_Exercise directions:_ For the data that follows, give the number of lines in which "each" appears. Add nothing to it.

Data records:
┌────────

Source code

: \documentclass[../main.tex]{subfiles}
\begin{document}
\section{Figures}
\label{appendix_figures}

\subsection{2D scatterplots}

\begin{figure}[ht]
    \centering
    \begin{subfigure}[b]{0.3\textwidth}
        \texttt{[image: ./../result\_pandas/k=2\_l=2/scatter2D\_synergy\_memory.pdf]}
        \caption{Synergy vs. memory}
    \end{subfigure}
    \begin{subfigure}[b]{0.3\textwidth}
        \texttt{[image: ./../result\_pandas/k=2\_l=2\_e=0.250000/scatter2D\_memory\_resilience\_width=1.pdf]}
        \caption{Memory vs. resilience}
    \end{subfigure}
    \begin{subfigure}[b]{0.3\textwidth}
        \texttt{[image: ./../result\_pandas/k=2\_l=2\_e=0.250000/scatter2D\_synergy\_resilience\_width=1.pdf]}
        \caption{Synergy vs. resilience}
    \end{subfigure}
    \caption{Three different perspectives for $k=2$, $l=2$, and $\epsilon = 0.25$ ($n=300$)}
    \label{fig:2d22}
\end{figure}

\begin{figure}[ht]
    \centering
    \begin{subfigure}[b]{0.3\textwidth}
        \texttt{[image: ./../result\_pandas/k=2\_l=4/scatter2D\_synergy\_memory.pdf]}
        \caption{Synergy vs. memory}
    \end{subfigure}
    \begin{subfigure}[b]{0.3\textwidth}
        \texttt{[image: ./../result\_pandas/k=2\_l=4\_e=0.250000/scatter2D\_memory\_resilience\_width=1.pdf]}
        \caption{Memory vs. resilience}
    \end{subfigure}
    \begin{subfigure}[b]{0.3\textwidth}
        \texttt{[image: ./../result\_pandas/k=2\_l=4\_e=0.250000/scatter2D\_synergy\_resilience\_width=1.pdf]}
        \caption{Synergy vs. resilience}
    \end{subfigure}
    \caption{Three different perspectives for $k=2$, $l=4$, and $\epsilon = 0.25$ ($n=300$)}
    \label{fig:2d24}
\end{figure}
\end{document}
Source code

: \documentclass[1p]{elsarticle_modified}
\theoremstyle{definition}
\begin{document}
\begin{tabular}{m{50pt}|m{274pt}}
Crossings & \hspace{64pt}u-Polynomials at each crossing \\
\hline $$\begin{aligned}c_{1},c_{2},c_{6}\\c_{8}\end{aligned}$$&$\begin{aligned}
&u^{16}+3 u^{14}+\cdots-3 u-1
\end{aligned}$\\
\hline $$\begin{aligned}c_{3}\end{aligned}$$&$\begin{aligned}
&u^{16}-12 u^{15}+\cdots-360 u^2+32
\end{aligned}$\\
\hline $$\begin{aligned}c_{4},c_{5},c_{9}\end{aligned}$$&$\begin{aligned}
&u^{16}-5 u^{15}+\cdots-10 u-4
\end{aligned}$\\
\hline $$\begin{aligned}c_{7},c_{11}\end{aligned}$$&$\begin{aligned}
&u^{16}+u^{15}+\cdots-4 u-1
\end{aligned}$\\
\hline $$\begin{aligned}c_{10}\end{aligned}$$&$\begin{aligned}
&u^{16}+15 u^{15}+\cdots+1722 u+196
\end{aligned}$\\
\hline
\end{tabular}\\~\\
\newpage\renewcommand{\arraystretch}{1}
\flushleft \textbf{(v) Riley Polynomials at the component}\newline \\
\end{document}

└────────
┌────────

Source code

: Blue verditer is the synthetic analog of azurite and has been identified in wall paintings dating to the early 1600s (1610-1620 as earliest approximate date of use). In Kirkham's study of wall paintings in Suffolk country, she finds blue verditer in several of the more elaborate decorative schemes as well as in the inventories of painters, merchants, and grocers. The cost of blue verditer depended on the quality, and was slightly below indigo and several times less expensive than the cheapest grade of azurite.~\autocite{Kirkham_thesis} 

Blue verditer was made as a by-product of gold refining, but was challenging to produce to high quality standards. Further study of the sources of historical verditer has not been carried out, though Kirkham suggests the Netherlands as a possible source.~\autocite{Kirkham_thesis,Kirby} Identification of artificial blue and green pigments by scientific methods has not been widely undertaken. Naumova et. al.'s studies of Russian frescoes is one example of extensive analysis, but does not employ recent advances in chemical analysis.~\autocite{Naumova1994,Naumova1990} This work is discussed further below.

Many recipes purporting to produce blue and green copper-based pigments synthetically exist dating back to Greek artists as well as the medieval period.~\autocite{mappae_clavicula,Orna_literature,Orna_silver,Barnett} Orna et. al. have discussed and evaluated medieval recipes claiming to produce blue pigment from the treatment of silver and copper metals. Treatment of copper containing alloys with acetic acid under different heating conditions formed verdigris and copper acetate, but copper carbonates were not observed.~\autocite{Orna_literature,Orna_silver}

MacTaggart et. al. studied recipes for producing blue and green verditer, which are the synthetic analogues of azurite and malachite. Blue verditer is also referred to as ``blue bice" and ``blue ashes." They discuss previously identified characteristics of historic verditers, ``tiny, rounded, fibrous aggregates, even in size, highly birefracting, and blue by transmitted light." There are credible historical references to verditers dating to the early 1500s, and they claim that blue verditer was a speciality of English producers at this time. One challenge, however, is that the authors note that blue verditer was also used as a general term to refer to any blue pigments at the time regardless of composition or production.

└────────
┌────────

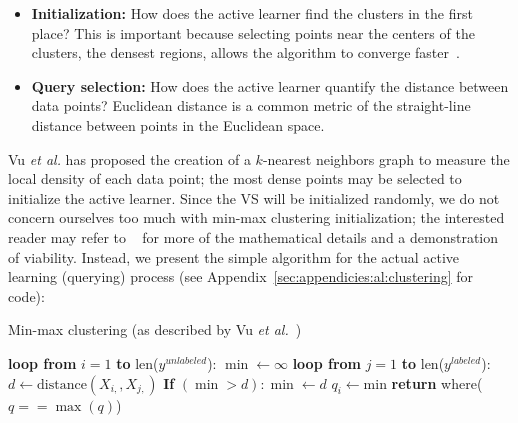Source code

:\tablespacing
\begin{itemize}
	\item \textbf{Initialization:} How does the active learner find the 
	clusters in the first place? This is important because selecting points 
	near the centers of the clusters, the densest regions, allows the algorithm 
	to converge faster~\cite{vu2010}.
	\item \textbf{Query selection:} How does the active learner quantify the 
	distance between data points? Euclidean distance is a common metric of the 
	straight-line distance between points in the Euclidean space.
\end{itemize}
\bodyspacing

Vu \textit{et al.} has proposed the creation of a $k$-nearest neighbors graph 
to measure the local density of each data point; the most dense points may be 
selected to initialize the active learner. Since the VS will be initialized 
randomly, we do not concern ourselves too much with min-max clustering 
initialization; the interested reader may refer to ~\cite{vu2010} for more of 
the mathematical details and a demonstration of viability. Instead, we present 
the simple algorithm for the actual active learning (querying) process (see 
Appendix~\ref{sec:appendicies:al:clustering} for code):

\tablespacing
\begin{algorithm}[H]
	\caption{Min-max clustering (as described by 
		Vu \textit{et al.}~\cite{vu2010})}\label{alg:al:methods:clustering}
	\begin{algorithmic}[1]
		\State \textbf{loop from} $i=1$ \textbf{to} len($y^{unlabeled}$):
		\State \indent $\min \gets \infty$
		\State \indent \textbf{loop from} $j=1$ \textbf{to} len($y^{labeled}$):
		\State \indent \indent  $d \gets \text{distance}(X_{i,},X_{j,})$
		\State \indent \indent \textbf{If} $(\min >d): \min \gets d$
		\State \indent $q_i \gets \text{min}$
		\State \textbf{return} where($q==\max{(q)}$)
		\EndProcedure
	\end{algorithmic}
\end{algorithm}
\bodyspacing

└────────

_Response below:_ 2